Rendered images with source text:
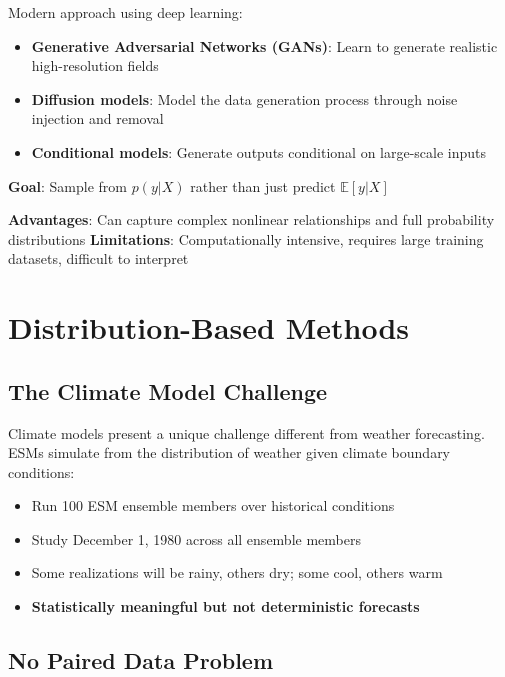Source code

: \documentclass[
  letterpaper,
  DIV=11,
  numbers=noendperiod]{scrreprt}
\providecommand{\tightlist}{%
  \setlength{\itemsep}{0pt}\setlength{\parskip}{0pt}}
\begin{document}
Modern approach using deep learning:

\begin{itemize}
\tightlist
\item
  \textbf{Generative Adversarial Networks (GANs)}: Learn to generate
  realistic high-resolution fields
\item
  \textbf{Diffusion models}: Model the data generation process through
  noise injection and removal
\item
  \textbf{Conditional models}: Generate outputs conditional on
  large-scale inputs
\end{itemize}

\textbf{Goal}: Sample from \(p(y|X)\) rather than just predict
\(\mathbb{E}[y|X]\)

\textbf{Advantages}: Can capture complex nonlinear relationships and
full probability distributions \textbf{Limitations}: Computationally
intensive, requires large training datasets, difficult to interpret

\section{Distribution-Based Methods}\label{distribution-based-methods}

\subsection{The Climate Model
Challenge}\label{the-climate-model-challenge}

Climate models present a unique challenge different from weather
forecasting. ESMs simulate from the distribution of weather given
climate boundary conditions:

\begin{itemize}
\tightlist
\item
  Run 100 ESM ensemble members over historical conditions
\item
  Study December 1, 1980 across all ensemble members
\item
  Some realizations will be rainy, others dry; some cool, others warm
\item
  \textbf{Statistically meaningful but not deterministic forecasts}
\end{itemize}

\subsection{No Paired Data Problem}\label{no-paired-data-problem}
\end{document}
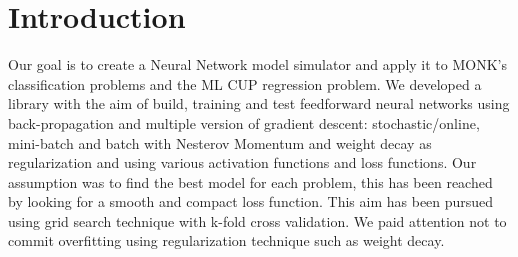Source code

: \section{Introduction}
Our goal is to create a Neural Network model simulator and apply it to MONK's classification problems and the ML CUP regression problem. 
We developed a library with the aim of build, training and test feedforward neural networks using back-propagation and multiple version of gradient descent: stochastic/online, mini-batch and batch with Nesterov Momentum and weight decay as regularization and using various activation functions and loss functions. 
Our assumption was to find the best model for each problem, this has been reached by looking for a smooth  and compact loss function. This aim has been pursued using grid search technique with k-fold cross validation. We paid attention not to commit overfitting using regularization technique such as weight decay. 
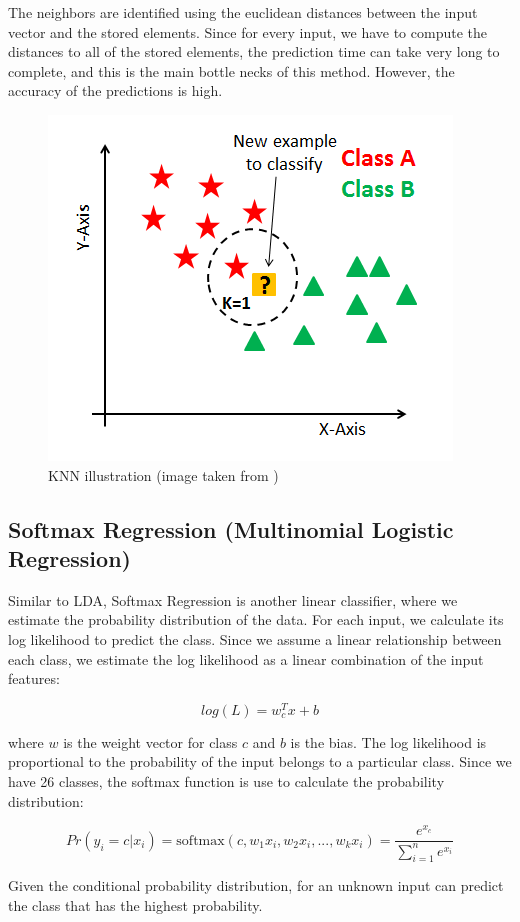 \documentclass[12,]{article}
\begin{document}
The neighbors are identified using the euclidean distances between the
input vector and the stored elements. Since for every input, we have to
compute the distances to all of the stored elements, the prediction time
can take very long to complete, and this is the main bottle necks of
this method. However, the accuracy of the predictions is high.

\begin{figure}[h]
  \begin{center}
  \includegraphics[width=0.4\columnwidth]{./KNN-illustration.png}
  \end{center}
\caption{KNN illustration (image taken from \cite{knn-img})}
\end{figure}

\hypertarget{softmax-regression-multinomial-logistic-regression}{%
\subsection{Softmax Regression (Multinomial Logistic
Regression)}\label{softmax-regression-multinomial-logistic-regression}}

Similar to LDA, Softmax Regression \cite{lr} is another linear
classifier, where we estimate the probability distribution of the data.
For each input, we calculate its log likelihood to predict the class.
Since we assume a linear relationship between each class, we estimate
the log likelihood as a linear combination of the input features:

\[
log(L) = w_c^T x + b
\]

where \(w\) is the weight vector for class \(c\) and \(b\) is the bias.
The log likelihood is proportional to the probability of the input
belongs to a particular class. Since we have 26 classes, the softmax
function is use to calculate the probability distribution:

\[
Pr(y_i = c| x_i) = \text{softmax}(c, w_1 x_i, w_2 x_i, ..., w_k x_i) = \frac{e^{x_c}}{\sum_{i=1}^{n} e^{x_i}}
\]

Given the conditional probability distribution, for an unknown input can
predict the class that has the highest probability.
\end{document}
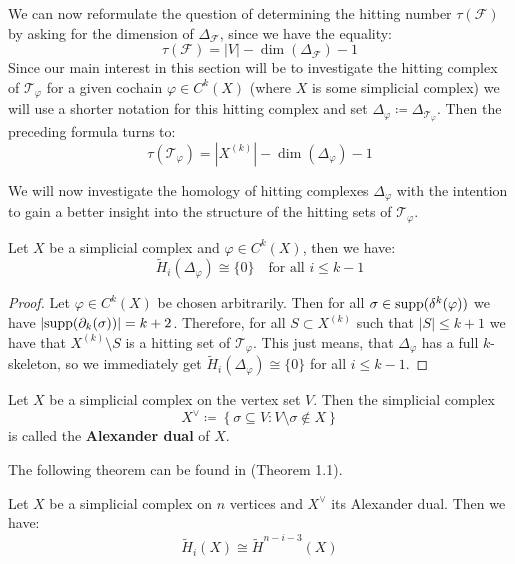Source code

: We can now reformulate the question of determining the hitting number \(\tau(\mathcal{F})\) by asking for the dimension of \(\Delta_{\mathcal{F}}\), since we have the equality:
\[
\tau(\mathcal{F})=\left| V\right|-\dim(\Delta_{\mathcal{F}})-1
\]
Since our main interest in this section will be to investigate the hitting complex of \(\mathcal{T}_{\varphi}\) for a given cochain \(\varphi\in C^k(X)\) (where \(X\) is some simplicial complex) we will use a shorter notation for this hitting complex and set \(\Delta_{\varphi}\coloneqq \Delta_{\mathcal{T}_{\varphi}}\). Then the preceding formula turns to:
\[
\tau(\mathcal{T}_{\varphi})=|X^{(k)}|-\dim(\Delta_{\varphi})-1
\]

We will now investigate the homology of hitting complexes \(\Delta_{\varphi}\) with the intention to gain a better insight into the structure of the hitting sets of \(\mathcal{T}_{\varphi}\).

\begin{thm}
Let \(X\) be a simplicial complex and \(\varphi\in C^k(X)\), then we have:
\[
\tilde{H}_i(\Delta_{\varphi})\cong\{0\}\quad\text{for all }i\leq k-1
\]
\begin{proof}
Let \(\varphi\in C^k(X)\) be chosen arbitrarily. Then for all \(\sigma\in \mathrm{supp}(\delta^k(\varphi))\) we have \(\left|\mathrm{supp}(\partial_k(\sigma))\right|=k+2\). Therefore, for all \(S\subset X^{(k)}\) such that \(\left|S\right|\leq k+1\) we have that \(X^{(k)}\setminus S\) is a hitting set of \(\mathcal{T}_{\varphi}\). This just means, that \(\Delta_{\varphi}\) has a full \(k\)-skeleton, so we immediately get \(\tilde{H}_i(\Delta_{\varphi})\cong\{0\}\) for all \(i\leq k-1\).
\end{proof}
\end{thm}

\begin{defi}
Let \(X\) be a simplicial complex on the vertex set \(V\). Then the simplicial complex
\[
X^{\lor}\coloneqq \left\{\sigma\subseteq V:V\setminus\sigma\notin X\right\}
\]
is called the \textbf{Alexander dual} of \(X\).
\end{defi}

The following theorem can be found in \cite{8} (Theorem 1.1).

\begin{thm}\label{theorem12}
Let \(X\) be a simplicial complex on \(n\) vertices and \(X^{\lor}\) its Alexander dual. Then we have:
\[
\tilde{H}_i(X)\cong\tilde{H}^{n-i-3}(X)
\]
\end{thm}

## WHAT TO PRODUCE
Looking at the entries above, can you reproduce exactly the lines from the one that holds "generation process through" through the one that holds "nonlinear relationships and", and only those?

## SOLUTION TO THIS PROBLEM
  \textbf{Diffusion models}: Model the data generation process through
  noise injection and removal
\item
  \textbf{Conditional models}: Generate outputs conditional on
  large-scale inputs
\end{itemize}

\textbf{Goal}: Sample from \(p(y|X)\) rather than just predict
\(\mathbb{E}[y|X]\)

\textbf{Advantages}: Can capture complex nonlinear relationships and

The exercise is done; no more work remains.